EXERCISE DIRECTIONS: Write the data below out again in full, exactly as shown.
"""
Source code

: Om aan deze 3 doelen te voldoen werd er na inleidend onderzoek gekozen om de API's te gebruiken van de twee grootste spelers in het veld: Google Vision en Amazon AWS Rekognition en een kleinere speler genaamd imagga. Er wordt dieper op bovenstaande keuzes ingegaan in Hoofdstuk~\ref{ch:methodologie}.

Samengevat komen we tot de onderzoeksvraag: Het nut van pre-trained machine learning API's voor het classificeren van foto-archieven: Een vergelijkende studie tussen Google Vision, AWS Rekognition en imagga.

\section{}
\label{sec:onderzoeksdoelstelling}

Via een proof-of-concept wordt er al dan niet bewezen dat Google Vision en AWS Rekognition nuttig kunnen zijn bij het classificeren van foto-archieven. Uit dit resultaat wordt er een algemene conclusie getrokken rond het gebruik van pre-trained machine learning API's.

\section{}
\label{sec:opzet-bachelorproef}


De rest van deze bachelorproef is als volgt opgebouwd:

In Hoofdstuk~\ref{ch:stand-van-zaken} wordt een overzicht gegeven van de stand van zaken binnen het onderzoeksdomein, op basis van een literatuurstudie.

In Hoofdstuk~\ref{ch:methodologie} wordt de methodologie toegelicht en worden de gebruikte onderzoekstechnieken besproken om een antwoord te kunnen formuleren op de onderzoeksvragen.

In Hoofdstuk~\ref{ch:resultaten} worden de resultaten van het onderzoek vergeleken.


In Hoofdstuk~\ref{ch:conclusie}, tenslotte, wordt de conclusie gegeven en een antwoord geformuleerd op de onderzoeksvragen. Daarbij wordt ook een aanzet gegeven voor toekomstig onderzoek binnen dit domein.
"""
YOUR SOLUTION:
Source code

: Om aan deze 3 doelen te voldoen werd er na inleidend onderzoek gekozen om de API's te gebruiken van de twee grootste spelers in het veld: Google Vision en Amazon AWS Rekognition en een kleinere speler genaamd imagga. Er wordt dieper op bovenstaande keuzes ingegaan in Hoofdstuk~\ref{ch:methodologie}.

Samengevat komen we tot de onderzoeksvraag: Het nut van pre-trained machine learning API's voor het classificeren van foto-archieven: Een vergelijkende studie tussen Google Vision, AWS Rekognition en imagga.

\section{}
\label{sec:onderzoeksdoelstelling}

Via een proof-of-concept wordt er al dan niet bewezen dat Google Vision en AWS Rekognition nuttig kunnen zijn bij het classificeren van foto-archieven. Uit dit resultaat wordt er een algemene conclusie getrokken rond het gebruik van pre-trained machine learning API's.

\section{}
\label{sec:opzet-bachelorproef}


De rest van deze bachelorproef is als volgt opgebouwd:

In Hoofdstuk~\ref{ch:stand-van-zaken} wordt een overzicht gegeven van de stand van zaken binnen het onderzoeksdomein, op basis van een literatuurstudie.

In Hoofdstuk~\ref{ch:methodologie} wordt de methodologie toegelicht en worden de gebruikte onderzoekstechnieken besproken om een antwoord te kunnen formuleren op de onderzoeksvragen.

In Hoofdstuk~\ref{ch:resultaten} worden de resultaten van het onderzoek vergeleken.


In Hoofdstuk~\ref{ch:conclusie}, tenslotte, wordt de conclusie gegeven en een antwoord geformuleerd op de onderzoeksvragen. Daarbij wordt ook een aanzet gegeven voor toekomstig onderzoek binnen dit domein.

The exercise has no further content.